BrainTF14-Subdural Hematoma

Clinical Profile:

Alleged H/O head injury followed by left sided hemiparesis.

Findings:

There is evidence of a crescent shaped lesion overlying the right cerebral hemisphere with resultant compression on the underlying brain parenchyma. There is effacement of the right lateral ventricle with a shift of the midline to the contralateral side. It is hyperintense on all the pulse sequences. Multiple hypointensities within the lesion may represent membranes.

Discussion: 

Subdural hematomas (SDH) are located between the dura (attached to the inner table of the skull) and arachnoid covering the brain. There is stretching and tearing of the cortical bridging veins at the time of trauma leading to bleeding. The blood mixes with the CSF in the subdural space. Arterial SDH are less common.

• Acute - < 1-4 days

• Subacute - 2-20 days

• Chronic - > 10-20 days.

Patients may present with headache, mental alterations and sensory or motor deficits.  

Etiology:

• Trauma

• Dural vascular malformation

• Superficial intraparenchymal hemorrhage from any cause

• Dural-based metastases - renal cell or breast carcinoma or melanoma

• Meningioma

• Bleeding diathesis due to disease

• Iatrogenic coagulopathy

• Peripheral aneurysm - usually mycotic or traumatic

On MRI:

Subdural hematomas (SDH) are crescent like collections of blood between the inner table of the skull and brain. They are more extensive than  epidural hematomas (EDH) and cross sutures but not the dural attachments. They may spread diffusely over the cerebral hemispheres or may be seen in interhemispheric, supratentorial or infratentorial locations. 
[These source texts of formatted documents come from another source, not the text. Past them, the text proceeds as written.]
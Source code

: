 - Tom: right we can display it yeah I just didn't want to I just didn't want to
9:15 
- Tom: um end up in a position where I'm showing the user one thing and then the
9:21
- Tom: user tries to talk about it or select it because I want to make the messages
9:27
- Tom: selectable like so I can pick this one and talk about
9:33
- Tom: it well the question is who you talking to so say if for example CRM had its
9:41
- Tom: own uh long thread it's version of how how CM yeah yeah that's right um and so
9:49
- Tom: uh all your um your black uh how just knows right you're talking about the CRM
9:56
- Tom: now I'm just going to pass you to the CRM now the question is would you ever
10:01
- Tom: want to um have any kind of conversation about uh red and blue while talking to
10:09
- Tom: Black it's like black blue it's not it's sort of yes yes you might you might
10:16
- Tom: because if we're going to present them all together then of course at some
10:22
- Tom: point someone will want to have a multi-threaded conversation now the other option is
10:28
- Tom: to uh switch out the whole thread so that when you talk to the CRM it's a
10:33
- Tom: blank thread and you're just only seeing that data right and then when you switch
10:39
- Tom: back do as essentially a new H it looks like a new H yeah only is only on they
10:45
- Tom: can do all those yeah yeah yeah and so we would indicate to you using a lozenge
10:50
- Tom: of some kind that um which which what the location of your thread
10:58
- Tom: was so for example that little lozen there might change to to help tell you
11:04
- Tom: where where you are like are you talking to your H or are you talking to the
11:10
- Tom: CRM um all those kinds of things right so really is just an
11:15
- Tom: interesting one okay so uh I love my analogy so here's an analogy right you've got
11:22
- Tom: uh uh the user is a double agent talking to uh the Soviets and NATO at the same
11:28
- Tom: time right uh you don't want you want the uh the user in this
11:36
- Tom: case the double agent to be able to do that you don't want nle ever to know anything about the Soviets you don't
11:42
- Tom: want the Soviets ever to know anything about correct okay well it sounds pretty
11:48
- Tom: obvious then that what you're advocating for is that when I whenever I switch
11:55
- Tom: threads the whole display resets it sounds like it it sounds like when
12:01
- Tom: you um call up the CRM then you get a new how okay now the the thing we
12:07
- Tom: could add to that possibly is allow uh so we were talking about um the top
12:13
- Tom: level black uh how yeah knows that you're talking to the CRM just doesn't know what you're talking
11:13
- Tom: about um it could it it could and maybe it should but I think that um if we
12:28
Evolving SDH on MR usually exhibit similar signal characteristics to intraparenchymal hematomas in the acute and subacute phases. Hyperacute hematomas (oxyhemoglobin) are near isointense to brain parenchyma on the T1W and T2W images, whereas they are dark on the T2W and T2*W images in the acute phase (deoxyhemoglobin). In the early subacute stage (methemoglobin without cell lysis) they are hyperintense on the T1W images and dark on the T2W and T2*W images. In the late subacute stage (methemoglobin with cell lysis) they are hyperintense on the T1W images and also on the T2W and T2*W images. Subdural hematomas are easily identified on MRI due to the high contrast between the calvarium and blood. The problem of missing an isodense SDH like on CT does not arise, as these are seen to be hyperintense (subacute) on the MR.

Chronic SDH may be isodense to CSF on the CT but are usually hyperintense on the MR. On further evolution they are slightly hyperintense to CSF on the MR (due to low concentration of methemoglobin or high concentration of non paramagnetic protein). They may be separated from subdural hygromas (CSF collection) on the FLAIR or Proton Density images, as CSF signal is suppressed on these pulse sequences. Hypointense areas on the T2W and T2*W images due to hemosiderin are not seen commonly. Due to an absence of the blood-brain barrier in the dura it gets well absorbed into the blood stream. Rebleeding should be considered if irregular hypointense membranes leading to loculations of blood in different stages of evolution are seen or if debris-fluid levels are noted. Multiples sites of bleeds in different stages of evolution may be seen with child abuse.   

References:

1. Intracranial Hemorrhage. In: Atlas SW: Magnetic Resonance Imaging of the Brain and Spine, Lippincot-Raven, pp:818-830, Volume 1, Third Edition.